I nomi in -ca e -ga hanno il plurale maschile in -chi e -ghi (monarca/monarchi, collega/colleghi) e il plurale femminile in -che e -ghe (barca/barche, collega/colleghe).
Infine (regola di Gabrielli) i nomi in -cìa e -gìa (sulla i cade l’accento), tutti femminili, hanno il plurale in -cìe e -gìe (farmacia/farmacie, bugia/bugie) mentre per quelli in -cia e -gia (sulla i non cade l’accento), anch’essi tutti femminili:
- quando -cia e -gia sono preceduti da una vocale il plurale sarà -cie, -gie (ciliegia/ciliegie);
- quando -cia e -gia sono preceduti da una consonante il plurale si scriverà -ce, -ge (traccia/tracce).
Sono accettate con riserva forme ormai in disuso come provincie, ciliege ecc. Si devono attribuire o a ignoranza linguistica o a vecchie consuetudini (per esempio all’interno della prima versione della Costituzione Italiana viene utilizzato il plurale provincie).
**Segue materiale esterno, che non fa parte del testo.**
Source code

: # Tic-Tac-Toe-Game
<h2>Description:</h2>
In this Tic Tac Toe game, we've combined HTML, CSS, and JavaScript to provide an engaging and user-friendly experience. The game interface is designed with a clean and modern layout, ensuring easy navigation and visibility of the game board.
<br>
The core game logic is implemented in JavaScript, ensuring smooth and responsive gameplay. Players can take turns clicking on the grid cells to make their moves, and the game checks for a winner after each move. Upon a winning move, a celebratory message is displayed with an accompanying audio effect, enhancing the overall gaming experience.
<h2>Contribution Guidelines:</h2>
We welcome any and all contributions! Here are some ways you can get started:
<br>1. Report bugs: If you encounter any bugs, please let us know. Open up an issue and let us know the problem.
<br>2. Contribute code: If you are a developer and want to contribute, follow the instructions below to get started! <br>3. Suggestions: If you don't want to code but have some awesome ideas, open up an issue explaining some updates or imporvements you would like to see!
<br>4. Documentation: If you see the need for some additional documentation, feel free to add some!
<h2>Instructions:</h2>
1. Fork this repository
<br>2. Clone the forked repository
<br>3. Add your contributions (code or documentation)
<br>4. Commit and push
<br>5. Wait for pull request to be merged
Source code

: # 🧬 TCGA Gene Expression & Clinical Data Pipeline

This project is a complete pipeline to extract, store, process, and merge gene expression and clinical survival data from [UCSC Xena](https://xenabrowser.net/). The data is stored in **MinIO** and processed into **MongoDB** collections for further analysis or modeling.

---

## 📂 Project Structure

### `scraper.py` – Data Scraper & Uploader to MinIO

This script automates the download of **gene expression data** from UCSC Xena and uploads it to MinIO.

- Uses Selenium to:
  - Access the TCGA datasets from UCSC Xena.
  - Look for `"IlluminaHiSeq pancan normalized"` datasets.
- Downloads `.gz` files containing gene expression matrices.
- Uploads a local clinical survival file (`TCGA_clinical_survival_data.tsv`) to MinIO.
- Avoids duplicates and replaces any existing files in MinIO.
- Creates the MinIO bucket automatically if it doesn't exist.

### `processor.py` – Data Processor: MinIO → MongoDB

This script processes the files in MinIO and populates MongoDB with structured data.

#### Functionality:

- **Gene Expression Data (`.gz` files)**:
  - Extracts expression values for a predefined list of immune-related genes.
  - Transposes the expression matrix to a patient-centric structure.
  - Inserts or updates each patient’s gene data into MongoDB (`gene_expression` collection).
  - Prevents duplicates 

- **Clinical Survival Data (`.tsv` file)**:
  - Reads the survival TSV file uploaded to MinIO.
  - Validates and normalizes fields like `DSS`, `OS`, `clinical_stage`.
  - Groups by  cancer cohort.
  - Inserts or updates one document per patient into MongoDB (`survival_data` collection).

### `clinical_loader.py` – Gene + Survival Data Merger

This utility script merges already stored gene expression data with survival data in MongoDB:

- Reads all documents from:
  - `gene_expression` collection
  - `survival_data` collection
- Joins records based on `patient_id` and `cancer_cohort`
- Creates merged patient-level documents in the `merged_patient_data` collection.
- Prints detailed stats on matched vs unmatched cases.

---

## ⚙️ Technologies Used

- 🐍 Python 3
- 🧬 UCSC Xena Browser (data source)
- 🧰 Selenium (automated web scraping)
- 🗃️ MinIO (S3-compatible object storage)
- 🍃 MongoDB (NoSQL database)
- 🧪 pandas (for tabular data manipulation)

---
La questione è meramente ortografica: al plurale, infatti, la i non viene pronunciata (come nel singolare) e non serve nemmeno a indicare la corretta pronuncia della c e della g (come invece accade nel singolare); dunque potrebbe essere eliminata sempre. E questo accade, in una situazione analoga, con i nomi che terminano con la sillaba –scia non accentata (conscia/consce, coscia/cosce, fascia/fasce). Invece, nel caso in cui la i del gruppo -scia sia accentata, al plurale si conserva sempre: scìa/scìe).